Ozzy Osbourne, Katy Perry and Kayne West had their time in her career. But none of that matters today. That was then – this is now. And that’s where the story is. Right now: That’s what really matters.
“Real time is how storytelling is done now. People don’t want to know what you did yesterday or five minutes ago – they want to know what you’re doing now,” says Susan Kamenar ’08, who – after a decade of digital marketing for big names in the entertainment industry – is shifting her focus to the outdoor adventure and social-action space. “People want honesty and transparency, and live social storytelling is the unfiltered way to bring people with you as the story unfolds.”
And that’s exactly why this is such an exciting time – perhaps the most exciting time – in her career.
Kamenar started working in the music industry as a sophomore at the College, when Sony Music Entertainment hired her as a college marketing representative to promote up-and-coming musicians in the Charleston area – and, later while studying in Sydney, Australia. By the time she graduated, she was already living in New York City and working for Sony full time while also finishing her Honors thesis.
“You make your own luck, and you do that through hard work. I wouldn’t have gotten that job with Sony if I hadn’t put in the work,” says Kamenar, who, as a communication major in the Honors College, held leadership positions in the Student Alumni Associates and the Public Relations Student Society of America, wrote for Charleston’s City Paper, served as editor of the College’s student newspaper George Street Observer and had a spot on CisternYard Radio. She also interned at Sony, the European Parliament in Brussels, Ketchum in NYC and Gold Mountain Entertainment in Charleston.
And so she’d already put in the work when, shortly into her first job in the Big Apple, she was handling digital marketing for artists like Shakira, whose music video Kamenar helped release in 2009 with what was then quite revolutionary: a livestreamed video premiere.
“It was exciting to see the beginnings of commercial live storytelling,” says Kamenar, who – after three years with Sony – moved to Los Angeles to grow the digital footprints of high-profile musicians, actors and athletes for Creative Artists Agency and later worked for venture capitalist and music mogul Guy Oseary at the intersection of marketing and technology. “Today, live storytelling is seamlessly integrated into mainstream social networks like Facebook and Twitter, and is the basis for apps like Snapchat, so it is readily accessible to the masses. We have an opportunity to elevate the content being told in real time, and I’m compelled to make sure meaningful stories get out there in an impactful way.”
Take, for example, the story of two athletes who set out to summit Mt. Everest without supplemental oxygen. They wanted to bring their fans along – to tell their stories in real time through social media.
Enter Kamenar, who came up with the concept of a “snap-umentary” to document the expedition. The result was the 2017 Webby Award–winning #EverestNoFilter, which used Snapchat to provide an unfiltered, real-time, first-person view of the athletes’ two-month adventure and which developed its own organic following not just in the outdoors community, but in classrooms, on TV and with families across the world.

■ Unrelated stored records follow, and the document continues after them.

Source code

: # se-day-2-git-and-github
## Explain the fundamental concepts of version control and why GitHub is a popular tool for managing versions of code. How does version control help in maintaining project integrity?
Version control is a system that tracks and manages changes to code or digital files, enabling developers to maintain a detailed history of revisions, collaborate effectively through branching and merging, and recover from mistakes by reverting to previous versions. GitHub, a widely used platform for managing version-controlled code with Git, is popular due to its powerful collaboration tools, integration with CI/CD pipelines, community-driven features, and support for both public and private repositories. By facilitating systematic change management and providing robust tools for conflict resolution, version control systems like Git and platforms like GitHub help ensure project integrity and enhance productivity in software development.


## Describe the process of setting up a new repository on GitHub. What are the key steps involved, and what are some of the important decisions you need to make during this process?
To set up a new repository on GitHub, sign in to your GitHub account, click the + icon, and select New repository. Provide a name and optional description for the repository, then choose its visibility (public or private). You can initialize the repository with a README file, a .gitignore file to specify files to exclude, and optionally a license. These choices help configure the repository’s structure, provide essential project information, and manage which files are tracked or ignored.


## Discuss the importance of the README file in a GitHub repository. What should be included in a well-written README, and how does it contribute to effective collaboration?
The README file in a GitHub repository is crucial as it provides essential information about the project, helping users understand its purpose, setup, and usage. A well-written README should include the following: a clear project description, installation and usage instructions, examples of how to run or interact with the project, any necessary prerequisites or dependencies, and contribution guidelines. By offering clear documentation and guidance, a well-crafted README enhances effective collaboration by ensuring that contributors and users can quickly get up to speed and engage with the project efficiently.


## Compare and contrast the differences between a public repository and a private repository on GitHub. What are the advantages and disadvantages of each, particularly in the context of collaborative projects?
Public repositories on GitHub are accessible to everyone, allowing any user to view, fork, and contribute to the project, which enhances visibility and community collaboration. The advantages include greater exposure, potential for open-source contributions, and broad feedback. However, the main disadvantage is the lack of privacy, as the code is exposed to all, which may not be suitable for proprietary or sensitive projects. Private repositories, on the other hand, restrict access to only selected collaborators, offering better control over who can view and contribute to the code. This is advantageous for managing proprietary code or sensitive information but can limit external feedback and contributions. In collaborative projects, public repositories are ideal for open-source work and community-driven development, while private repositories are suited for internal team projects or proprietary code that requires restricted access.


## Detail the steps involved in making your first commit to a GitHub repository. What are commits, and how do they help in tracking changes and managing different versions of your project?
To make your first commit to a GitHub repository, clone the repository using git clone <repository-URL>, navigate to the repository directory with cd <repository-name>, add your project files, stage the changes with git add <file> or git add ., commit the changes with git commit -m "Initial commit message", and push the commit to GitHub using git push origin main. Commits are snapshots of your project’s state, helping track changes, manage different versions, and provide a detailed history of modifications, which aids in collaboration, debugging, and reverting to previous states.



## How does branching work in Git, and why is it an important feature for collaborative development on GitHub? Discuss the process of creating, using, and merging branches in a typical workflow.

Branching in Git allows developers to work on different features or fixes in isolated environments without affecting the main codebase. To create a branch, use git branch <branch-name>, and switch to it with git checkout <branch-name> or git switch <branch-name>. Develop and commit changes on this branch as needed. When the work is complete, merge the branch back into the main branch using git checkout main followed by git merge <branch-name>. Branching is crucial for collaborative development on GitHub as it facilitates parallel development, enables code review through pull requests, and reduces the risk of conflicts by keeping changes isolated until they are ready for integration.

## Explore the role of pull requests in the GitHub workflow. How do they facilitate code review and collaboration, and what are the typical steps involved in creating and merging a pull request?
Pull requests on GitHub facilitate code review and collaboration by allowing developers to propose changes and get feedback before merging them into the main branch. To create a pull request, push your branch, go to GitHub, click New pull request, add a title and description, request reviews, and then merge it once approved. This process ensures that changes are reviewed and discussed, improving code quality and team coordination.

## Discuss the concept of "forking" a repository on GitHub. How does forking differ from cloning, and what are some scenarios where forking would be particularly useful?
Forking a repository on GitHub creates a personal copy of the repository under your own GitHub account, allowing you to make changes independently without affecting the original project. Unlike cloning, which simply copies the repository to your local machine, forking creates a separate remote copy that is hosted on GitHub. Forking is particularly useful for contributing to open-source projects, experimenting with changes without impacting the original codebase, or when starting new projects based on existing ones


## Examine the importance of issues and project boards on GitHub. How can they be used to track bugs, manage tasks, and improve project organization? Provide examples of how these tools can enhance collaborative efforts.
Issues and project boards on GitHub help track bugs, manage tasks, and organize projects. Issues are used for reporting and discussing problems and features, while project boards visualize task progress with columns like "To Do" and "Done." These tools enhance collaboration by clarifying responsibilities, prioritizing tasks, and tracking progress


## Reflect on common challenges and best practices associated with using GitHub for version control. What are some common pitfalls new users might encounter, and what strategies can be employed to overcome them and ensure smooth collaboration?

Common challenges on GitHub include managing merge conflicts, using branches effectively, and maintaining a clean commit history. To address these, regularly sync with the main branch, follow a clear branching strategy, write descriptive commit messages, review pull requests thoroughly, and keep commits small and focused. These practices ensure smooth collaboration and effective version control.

“Now, the audience is just as much a part of the story as the talent. The way you engage your community becomes its own sub layer of the story,” says Kamenar, who has since founded her own creative content agency, Coppr, which develops and produces stories that strengthen connections between audiences, environments and her clients, including National Geographic and the REEL ROCK Film Tour. “The goal is to encourage people to experience the world around them, to come together in real life and understand each other more. The stories we choose to tell and how we tell them can make a difference.”
And that’s what’s so exciting about telling stories right now: These online and offline storylines are beginning to merge, creating a different narrative altogether.
“That’s the power of it – you can create an ecosystem of online and offline worlds. There are no rules: The barriers are blending, and we’re all just making it up as we go along,” says Kamenar, pointing to Pokémon Go as an example of how technology can bring people together in the real world. “That’s what I aim for in my work – to encourage those personal interactions that educate us all. That’s the only way society will change for the better, and that’s what I hope to inspire.”
And, for Kamenar, that’s where the real story is. That’s what’s unfolding right now. And that’s what really matters.